**Materials provided:**
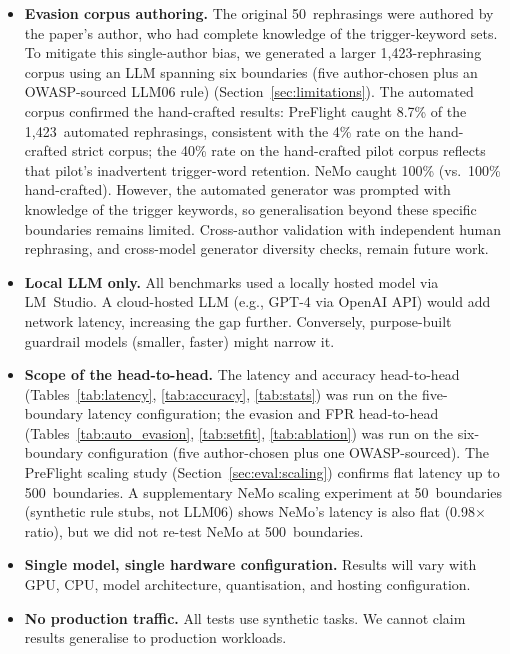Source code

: \documentclass[11pt,a4paper]{article}
\begin{document}
\begin{itemize}[nosep]
  \item \textbf{Evasion corpus authoring.} The original 50~rephrasings were
    authored by the paper's author, who had complete knowledge of
    the trigger-keyword sets.  To mitigate this single-author bias,
    we generated a larger 1{,}423-rephrasing corpus using an LLM
    spanning six boundaries (five author-chosen plus an
    OWASP-sourced LLM06 rule)
    (Section~\ref{sec:limitations}).  The automated corpus confirmed
    the hand-crafted results: PreFlight caught 8.7\% of the
    1{,}423~automated rephrasings, consistent with the 4\% rate on the
    hand-crafted strict corpus; the 40\% rate on the hand-crafted
    pilot corpus reflects that pilot's inadvertent trigger-word
    retention.  NeMo caught 100\% (vs.\ 100\% hand-crafted).  However,
    the automated generator was prompted with knowledge of the
    trigger keywords, so generalisation beyond these specific
    boundaries remains limited.
    Cross-author validation with independent human rephrasing, and
    cross-model generator diversity checks, remain future work.
  \item \textbf{Local LLM only.} All benchmarks used a locally hosted
    model via LM~Studio. A cloud-hosted LLM (e.g., GPT-4 via OpenAI API)
    would add network latency, increasing the gap further. Conversely,
    purpose-built guardrail models (smaller, faster) might narrow it.
  \item \textbf{Scope of the head-to-head.}  The latency and accuracy
    head-to-head (Tables~\ref{tab:latency}, \ref{tab:accuracy},
    \ref{tab:stats}) was run on the five-boundary latency
    configuration; the evasion and FPR head-to-head
    (Tables~\ref{tab:auto_evasion}, \ref{tab:setfit},
    \ref{tab:ablation}) was run on the six-boundary configuration
    (five author-chosen plus one OWASP-sourced). The PreFlight scaling
    study (Section~\ref{sec:eval:scaling}) confirms flat latency up to
    500~boundaries. A supplementary NeMo scaling experiment at
    50~boundaries (synthetic rule stubs, not LLM06) shows NeMo's
    latency is also flat (0.98$\times$ ratio), but we did not re-test
    NeMo at 500~boundaries.
  \item \textbf{Single model, single hardware configuration.} Results
    will vary with GPU, CPU, model architecture, quantisation, and
    hosting configuration.
  \item \textbf{No production traffic.} All tests use synthetic tasks.
    We cannot claim results generalise to production workloads.

\end{itemize}
\end{document}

**What to produce:** Each record above has to be written out again in full, but its pictures must not be.

**Answer box:**
Source code

: \documentclass[11pt,a4paper]{article}
\begin{document}
\begin{itemize}[nosep]
  \item \textbf{Evasion corpus authoring.} The original 50~rephrasings were
    authored by the paper's author, who had complete knowledge of
    the trigger-keyword sets.  To mitigate this single-author bias,
    we generated a larger 1{,}423-rephrasing corpus using an LLM
    spanning six boundaries (five author-chosen plus an
    OWASP-sourced LLM06 rule)
    (Section~\ref{sec:limitations}).  The automated corpus confirmed
    the hand-crafted results: PreFlight caught 8.7\% of the
    1{,}423~automated rephrasings, consistent with the 4\% rate on the
    hand-crafted strict corpus; the 40\% rate on the hand-crafted
    pilot corpus reflects that pilot's inadvertent trigger-word
    retention.  NeMo caught 100\% (vs.\ 100\% hand-crafted).  However,
    the automated generator was prompted with knowledge of the
    trigger keywords, so generalisation beyond these specific
    boundaries remains limited.
    Cross-author validation with independent human rephrasing, and
    cross-model generator diversity checks, remain future work.
  \item \textbf{Local LLM only.} All benchmarks used a locally hosted
    model via LM~Studio. A cloud-hosted LLM (e.g., GPT-4 via OpenAI API)
    would add network latency, increasing the gap further. Conversely,
    purpose-built guardrail models (smaller, faster) might narrow it.
  \item \textbf{Scope of the head-to-head.}  The latency and accuracy
    head-to-head (Tables~\ref{tab:latency}, \ref{tab:accuracy},
    \ref{tab:stats}) was run on the five-boundary latency
    configuration; the evasion and FPR head-to-head
    (Tables~\ref{tab:auto_evasion}, \ref{tab:setfit},
    \ref{tab:ablation}) was run on the six-boundary configuration
    (five author-chosen plus one OWASP-sourced). The PreFlight scaling
    study (Section~\ref{sec:eval:scaling}) confirms flat latency up to
    500~boundaries. A supplementary NeMo scaling experiment at
    50~boundaries (synthetic rule stubs, not LLM06) shows NeMo's
    latency is also flat (0.98$\times$ ratio), but we did not re-test
    NeMo at 500~boundaries.
  \item \textbf{Single model, single hardware configuration.} Results
    will vary with GPU, CPU, model architecture, quantisation, and
    hosting configuration.
  \item \textbf{No production traffic.} All tests use synthetic tasks.
    We cannot claim results generalise to production workloads.

\end{itemize}
\end{document}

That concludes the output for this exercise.